— Это сделал Джорджо Вазари. Он не отличался нравственностью, и для него разгул мерзости в это время был приемлем. Но это не означает, что это было время нравственное или умное. Оно, кстати, не имеет никаких ментальных или философских достижений и может похвастаться только одной философской доктриной, — и то ее автор, кардинал Никколо Кузанский, вовсе не гуманист. Я тут вчитывался в Мирандолу. Целые абзацы и страницы откровенного пустопорожнего вздора. Но, так как в последующие века полного возврата к вере так и не произошло — трактовки Вазари были приняты. Лишь сегодня начинают смотреть на эту эпоху более критично: обнаружили, что девяносто процентов восхваляемых живописцев Ренессанса были обычными малярами бригадного подряда, в трактатах того времени разглядели наконец пустозвонную бессодержательность.

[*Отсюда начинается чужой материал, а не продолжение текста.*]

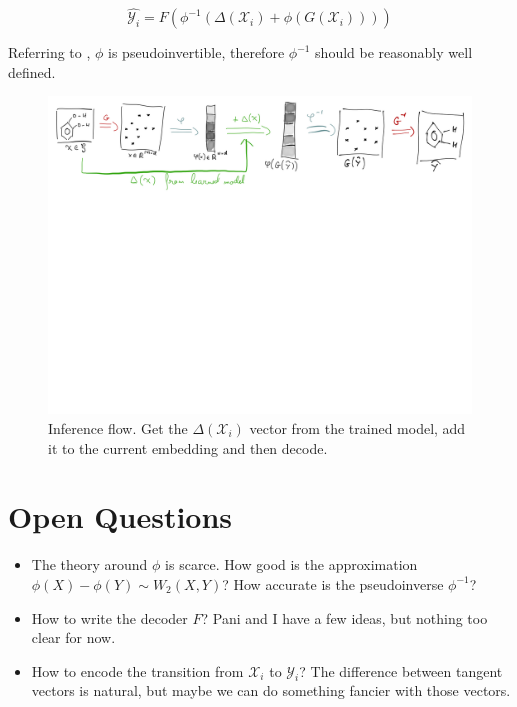 \documentclass{article}
\begin{document}
\[\hat{\mathcal{Y}_i} = F\left(\phi^{-1}\left(\Delta(\mathcal{X}_i) + \phi\left(G(\mathcal{X}_i)\right)\right)\right)\]

Referring to \cite{kolouri2020wasserstein}, $\phi$ is pseudoinvertible, therefore $\phi^{-1}$ should be reasonably well defined.

\begin{figure}[h!t]
    \label{fig:infer}
    \begin{center}
        \includegraphics[page=2,width=\textwidth, trim=0 40cm 0 0 ,clip,angle=0]{images/model_outline_infer.png}
        \caption{Inference flow. Get the $\Delta(\mathcal{X}_i)$ vector from the trained model, add it to the current embedding and then decode.}
    \end{center}
\end{figure}

\section{Open Questions}
\begin{itemize}
    \item The theory around $\phi$ is scarce. How good is the approximation $\phi(X) - \phi(Y)\sim W_2(X,Y)$? How accurate is the pseudoinverse $\phi^{-1}$?
    \item How to write the decoder $F$? Pani and I have a few ideas, but nothing too clear for now.
    \item How to encode the transition from $\mathcal{X}_i$ to $\mathcal{Y}_i$? The difference between tangent vectors is natural, but maybe we can do something fancier with those vectors.
\end{itemize}



\end{document}

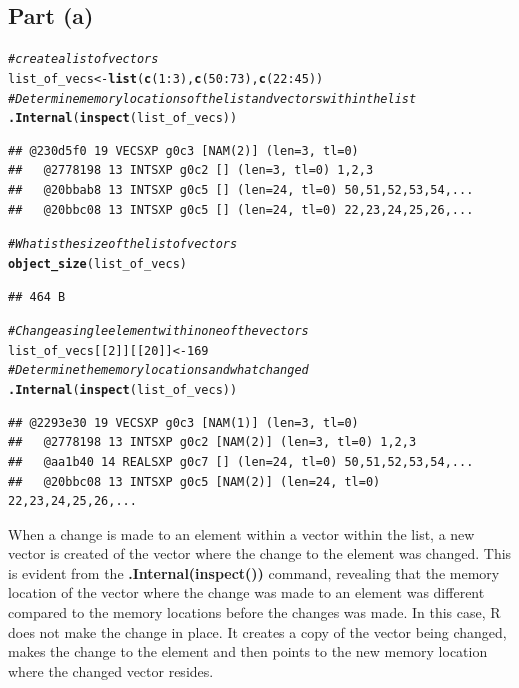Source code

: \documentclass{article}\usepackage[]{graphicx}\usepackage[]{color}
\makeatletter
\newcommand{\hlnum}[1]{\textcolor[rgb]{0.686,0.059,0.569}{#1}}%
\newcommand{\hlcom}[1]{\textcolor[rgb]{0.678,0.584,0.686}{\textit{#1}}}%
\newcommand{\hlopt}[1]{\textcolor[rgb]{0,0,0}{#1}}%
\newcommand{\hlstd}[1]{\textcolor[rgb]{0.345,0.345,0.345}{#1}}%
\newcommand{\hlkwb}[1]{\textcolor[rgb]{0.69,0.353,0.396}{#1}}%
\newcommand{\hlkwd}[1]{\textcolor[rgb]{0.737,0.353,0.396}{\textbf{#1}}}%
\newenvironment{kframe}{%
 \def\at@end@of@kframe{}%
 \ifinner\ifhmode%
  \def\at@end@of@kframe{\end{minipage}}%
  \begin{minipage}{\columnwidth}%
 \fi\fi%
 \def\FrameCommand##1{\hskip\@totalleftmargin \hskip-\fboxsep
 \colorbox{shadecolor}{##1}\hskip-\fboxsep
     \hskip-\linewidth \hskip-\@totalleftmargin \hskip\columnwidth}%
 \MakeFramed {\advance\hsize-\width
   \@totalleftmargin\z@ \linewidth\hsize
   \@setminipage}}%
 {\par\unskip\endMakeFramed%
 \at@end@of@kframe}
\newenvironment{knitrout}{}{} %
\makeatother
\begin{document}
\subsection{Part (a)}
\begin{knitrout}
\color{fgcolor}\begin{kframe}
\begin{alltt}
\hlcom{#create a list of vectors}
\hlstd{list_of_vecs} \hlkwb{<-} \hlkwd{list}\hlstd{(}\hlkwd{c}\hlstd{(}\hlnum{1}\hlopt{:}\hlnum{3}\hlstd{),} \hlkwd{c}\hlstd{(}\hlnum{50}\hlopt{:}\hlnum{73}\hlstd{),} \hlkwd{c}\hlstd{(}\hlnum{22}\hlopt{:}\hlnum{45}\hlstd{))}
\hlcom{#Determine memory locations of the list and vectors within the list}
\hlkwd{.Internal}\hlstd{(}\hlkwd{inspect}\hlstd{(list_of_vecs))}
\end{alltt}
\begin{verbatim}
## @230d5f0 19 VECSXP g0c3 [NAM(2)] (len=3, tl=0)
##   @2778198 13 INTSXP g0c2 [] (len=3, tl=0) 1,2,3
##   @20bbab8 13 INTSXP g0c5 [] (len=24, tl=0) 50,51,52,53,54,...
##   @20bbc08 13 INTSXP g0c5 [] (len=24, tl=0) 22,23,24,25,26,...
\end{verbatim}
\begin{alltt}
\hlcom{#What is the size of the list of vectors}
\hlkwd{object_size}\hlstd{(list_of_vecs)}
\end{alltt}
\begin{verbatim}
## 464 B
\end{verbatim}
\begin{alltt}
\hlcom{#Change a single element within one of the vectors}
\hlstd{list_of_vecs[[}\hlnum{2}\hlstd{]][[}\hlnum{20}\hlstd{]]} \hlkwb{<-} \hlnum{169}
\hlcom{#Determine the memory locations and what changed}
\hlkwd{.Internal}\hlstd{(}\hlkwd{inspect}\hlstd{(list_of_vecs))}
\end{alltt}
\begin{verbatim}
## @2293e30 19 VECSXP g0c3 [NAM(1)] (len=3, tl=0)
##   @2778198 13 INTSXP g0c2 [NAM(2)] (len=3, tl=0) 1,2,3
##   @aa1b40 14 REALSXP g0c7 [] (len=24, tl=0) 50,51,52,53,54,...
##   @20bbc08 13 INTSXP g0c5 [NAM(2)] (len=24, tl=0) 22,23,24,25,26,...
\end{verbatim}
\end{kframe}
\end{knitrout}
When a change is made to an element within a vector within the list, a new vector is created of the vector where the change to the element was changed.  This is evident from the \textbf{.Internal(inspect())} command, revealing that the memory location of the vector where the change was made to an element was different compared to the memory locations before the changes was made.  In this case, R does not make the change in place.  It creates a copy of the vector being changed, makes the change to the element and then points to the new memory location where the changed vector resides.
\end{document}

— Но Боккаччо понимал, что творилось вокруг?
— Да, он оказался сильным человеком, встряхнулся, пришёл в себя, его симпатии от дамского угодника Овидия перешли к женоненавистнику Ювеналу. В нём проступили муки совести и болезненная нравственная щепетильность. Умер он аскетом, стоиком и монахом.
— А книга осталась в веках…
— Угу, — усмехнулся Литвинов. — И её читали. Папы в Ватикане сменялись один за другим, был введён «индекс запрещённых книг», но ни один из пап не запретил ни издавать, ни читать эту книгу, и я, кажется, догадываюсь, почему. Радости плоти в «Декамероне» чумные, и закрыв последнюю страницу, вдумчивый читатель всё же смутно понимает это.
Глава 5. «Как же можно строить предположения на таком неверном материале?»
— Да ты с ума сошёл!
Это эмоциональное высказывание сорвалось с литвиновских уст в ответ на мой вопрос, есть ли разница между мужчиной и женщиной в творчестве, и можно ли выяснить по стихам личность поэтессы.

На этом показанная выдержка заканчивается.